--- AIM OF THE EXERCISE ---
Repeat the material exactly, every line of it.

--- RECORDS SHOWN ---
#####

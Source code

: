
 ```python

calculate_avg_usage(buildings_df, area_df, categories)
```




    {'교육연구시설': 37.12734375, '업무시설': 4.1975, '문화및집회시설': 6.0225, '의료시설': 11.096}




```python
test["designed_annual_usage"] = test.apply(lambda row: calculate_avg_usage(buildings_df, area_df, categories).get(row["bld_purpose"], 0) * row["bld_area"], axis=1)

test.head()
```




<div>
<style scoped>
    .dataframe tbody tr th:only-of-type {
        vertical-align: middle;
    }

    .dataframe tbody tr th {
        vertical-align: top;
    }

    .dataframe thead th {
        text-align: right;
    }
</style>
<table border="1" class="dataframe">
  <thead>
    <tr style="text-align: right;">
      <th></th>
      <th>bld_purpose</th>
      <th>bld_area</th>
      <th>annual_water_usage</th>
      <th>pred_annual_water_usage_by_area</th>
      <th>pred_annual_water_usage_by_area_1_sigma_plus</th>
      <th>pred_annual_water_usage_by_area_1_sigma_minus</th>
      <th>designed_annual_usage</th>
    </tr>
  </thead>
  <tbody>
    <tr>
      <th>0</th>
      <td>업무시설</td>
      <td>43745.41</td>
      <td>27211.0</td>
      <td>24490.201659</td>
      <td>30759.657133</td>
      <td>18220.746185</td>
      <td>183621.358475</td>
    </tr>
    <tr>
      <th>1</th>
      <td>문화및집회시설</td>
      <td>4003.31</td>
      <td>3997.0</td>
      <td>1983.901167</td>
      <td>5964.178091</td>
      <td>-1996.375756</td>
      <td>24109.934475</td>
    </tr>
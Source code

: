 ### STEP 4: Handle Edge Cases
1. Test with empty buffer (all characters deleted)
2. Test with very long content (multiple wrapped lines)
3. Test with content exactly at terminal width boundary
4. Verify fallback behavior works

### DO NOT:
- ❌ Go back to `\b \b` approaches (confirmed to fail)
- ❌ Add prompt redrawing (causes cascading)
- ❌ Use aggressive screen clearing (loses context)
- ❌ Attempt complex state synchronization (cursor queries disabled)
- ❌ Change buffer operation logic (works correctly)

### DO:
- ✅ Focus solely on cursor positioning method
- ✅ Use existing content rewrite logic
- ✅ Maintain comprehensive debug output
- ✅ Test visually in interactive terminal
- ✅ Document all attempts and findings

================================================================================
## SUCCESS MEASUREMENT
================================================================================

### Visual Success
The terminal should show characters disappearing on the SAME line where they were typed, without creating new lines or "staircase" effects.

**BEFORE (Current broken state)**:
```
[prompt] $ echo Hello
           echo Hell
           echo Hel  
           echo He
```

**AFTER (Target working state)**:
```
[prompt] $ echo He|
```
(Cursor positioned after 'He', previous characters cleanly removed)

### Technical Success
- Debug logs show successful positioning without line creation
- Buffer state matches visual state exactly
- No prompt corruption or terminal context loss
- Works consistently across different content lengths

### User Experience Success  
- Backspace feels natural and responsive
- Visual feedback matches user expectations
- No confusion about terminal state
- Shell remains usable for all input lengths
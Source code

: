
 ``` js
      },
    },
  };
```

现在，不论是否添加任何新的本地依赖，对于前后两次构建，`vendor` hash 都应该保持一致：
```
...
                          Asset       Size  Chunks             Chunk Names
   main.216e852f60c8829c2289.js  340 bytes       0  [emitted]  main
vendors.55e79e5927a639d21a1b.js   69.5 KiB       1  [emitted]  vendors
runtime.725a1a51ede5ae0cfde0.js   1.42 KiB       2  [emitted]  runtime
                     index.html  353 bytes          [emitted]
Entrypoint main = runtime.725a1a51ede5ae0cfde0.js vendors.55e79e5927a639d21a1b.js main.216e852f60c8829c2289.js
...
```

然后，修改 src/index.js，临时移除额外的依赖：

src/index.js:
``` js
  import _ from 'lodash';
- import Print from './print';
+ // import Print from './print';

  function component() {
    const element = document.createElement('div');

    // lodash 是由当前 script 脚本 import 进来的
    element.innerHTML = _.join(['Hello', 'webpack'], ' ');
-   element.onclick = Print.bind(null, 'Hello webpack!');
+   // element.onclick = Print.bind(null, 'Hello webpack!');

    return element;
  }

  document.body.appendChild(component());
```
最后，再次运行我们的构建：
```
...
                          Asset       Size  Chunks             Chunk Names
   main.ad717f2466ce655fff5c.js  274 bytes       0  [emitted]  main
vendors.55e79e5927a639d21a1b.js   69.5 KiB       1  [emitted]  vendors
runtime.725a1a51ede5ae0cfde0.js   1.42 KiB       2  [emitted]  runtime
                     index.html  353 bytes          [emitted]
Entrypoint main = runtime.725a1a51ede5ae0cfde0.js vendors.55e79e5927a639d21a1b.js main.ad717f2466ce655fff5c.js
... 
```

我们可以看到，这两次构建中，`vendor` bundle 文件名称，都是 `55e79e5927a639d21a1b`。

#####

--- RESULT ---
Source code

:
 ```python

calculate_avg_usage(buildings_df, area_df, categories)
```




    {'교육연구시설': 37.12734375, '업무시설': 4.1975, '문화및집회시설': 6.0225, '의료시설': 11.096}




```python
test["designed_annual_usage"] = test.apply(lambda row: calculate_avg_usage(buildings_df, area_df, categories).get(row["bld_purpose"], 0) * row["bld_area"], axis=1)

test.head()
```




<div>
<style scoped>
    .dataframe tbody tr th:only-of-type {
        vertical-align: middle;
    }

    .dataframe tbody tr th {
        vertical-align: top;
    }

    .dataframe thead th {
        text-align: right;
    }
</style>
<table border="1" class="dataframe">
  <thead>
    <tr style="text-align: right;">
      <th></th>
      <th>bld_purpose</th>
      <th>bld_area</th>
      <th>annual_water_usage</th>
      <th>pred_annual_water_usage_by_area</th>
      <th>pred_annual_water_usage_by_area_1_sigma_plus</th>
      <th>pred_annual_water_usage_by_area_1_sigma_minus</th>
      <th>designed_annual_usage</th>
    </tr>
  </thead>
  <tbody>
    <tr>
      <th>0</th>
      <td>업무시설</td>
      <td>43745.41</td>
      <td>27211.0</td>
      <td>24490.201659</td>
      <td>30759.657133</td>
      <td>18220.746185</td>
      <td>183621.358475</td>
    </tr>
    <tr>
      <th>1</th>
      <td>문화및집회시설</td>
      <td>4003.31</td>
      <td>3997.0</td>
      <td>1983.901167</td>
      <td>5964.178091</td>
      <td>-1996.375756</td>
      <td>24109.934475</td>
    </tr>
Source code

: ### STEP 4: Handle Edge Cases
1. Test with empty buffer (all characters deleted)
2. Test with very long content (multiple wrapped lines)
3. Test with content exactly at terminal width boundary
4. Verify fallback behavior works

### DO NOT:
- ❌ Go back to `\b \b` approaches (confirmed to fail)
- ❌ Add prompt redrawing (causes cascading)
- ❌ Use aggressive screen clearing (loses context)
- ❌ Attempt complex state synchronization (cursor queries disabled)
- ❌ Change buffer operation logic (works correctly)

### DO:
- ✅ Focus solely on cursor positioning method
- ✅ Use existing content rewrite logic
- ✅ Maintain comprehensive debug output
- ✅ Test visually in interactive terminal
- ✅ Document all attempts and findings

================================================================================
## SUCCESS MEASUREMENT
================================================================================

### Visual Success
The terminal should show characters disappearing on the SAME line where they were typed, without creating new lines or "staircase" effects.

**BEFORE (Current broken state)**:
```
[prompt] $ echo Hello
           echo Hell
           echo Hel  
           echo He
```

**AFTER (Target working state)**:
```
[prompt] $ echo He|
```
(Cursor positioned after 'He', previous characters cleanly removed)

### Technical Success
- Debug logs show successful positioning without line creation
- Buffer state matches visual state exactly
- No prompt corruption or terminal context loss
- Works consistently across different content lengths

### User Experience Success  
- Backspace feels natural and responsive
- Visual feedback matches user expectations
- No confusion about terminal state
- Shell remains usable for all input lengths
Source code

:
 ``` js
      },
    },
  };
```

现在，不论是否添加任何新的本地依赖，对于前后两次构建，`vendor` hash 都应该保持一致：
```
...
                          Asset       Size  Chunks             Chunk Names
   main.216e852f60c8829c2289.js  340 bytes       0  [emitted]  main
vendors.55e79e5927a639d21a1b.js   69.5 KiB       1  [emitted]  vendors
runtime.725a1a51ede5ae0cfde0.js   1.42 KiB       2  [emitted]  runtime
                     index.html  353 bytes          [emitted]
Entrypoint main = runtime.725a1a51ede5ae0cfde0.js vendors.55e79e5927a639d21a1b.js main.216e852f60c8829c2289.js
...
```

然后，修改 src/index.js，临时移除额外的依赖：

src/index.js:
``` js
  import _ from 'lodash';
- import Print from './print';
+ // import Print from './print';

  function component() {
    const element = document.createElement('div');

    // lodash 是由当前 script 脚本 import 进来的
    element.innerHTML = _.join(['Hello', 'webpack'], ' ');
-   element.onclick = Print.bind(null, 'Hello webpack!');
+   // element.onclick = Print.bind(null, 'Hello webpack!');

    return element;
  }

  document.body.appendChild(component());
```
最后，再次运行我们的构建：
```
...
                          Asset       Size  Chunks             Chunk Names
   main.ad717f2466ce655fff5c.js  274 bytes       0  [emitted]  main
vendors.55e79e5927a639d21a1b.js   69.5 KiB       1  [emitted]  vendors
runtime.725a1a51ede5ae0cfde0.js   1.42 KiB       2  [emitted]  runtime
                     index.html  353 bytes          [emitted]
Entrypoint main = runtime.725a1a51ede5ae0cfde0.js vendors.55e79e5927a639d21a1b.js main.ad717f2466ce655fff5c.js
... 
```

我们可以看到，这两次构建中，`vendor` bundle 文件名称，都是 `55e79e5927a639d21a1b`。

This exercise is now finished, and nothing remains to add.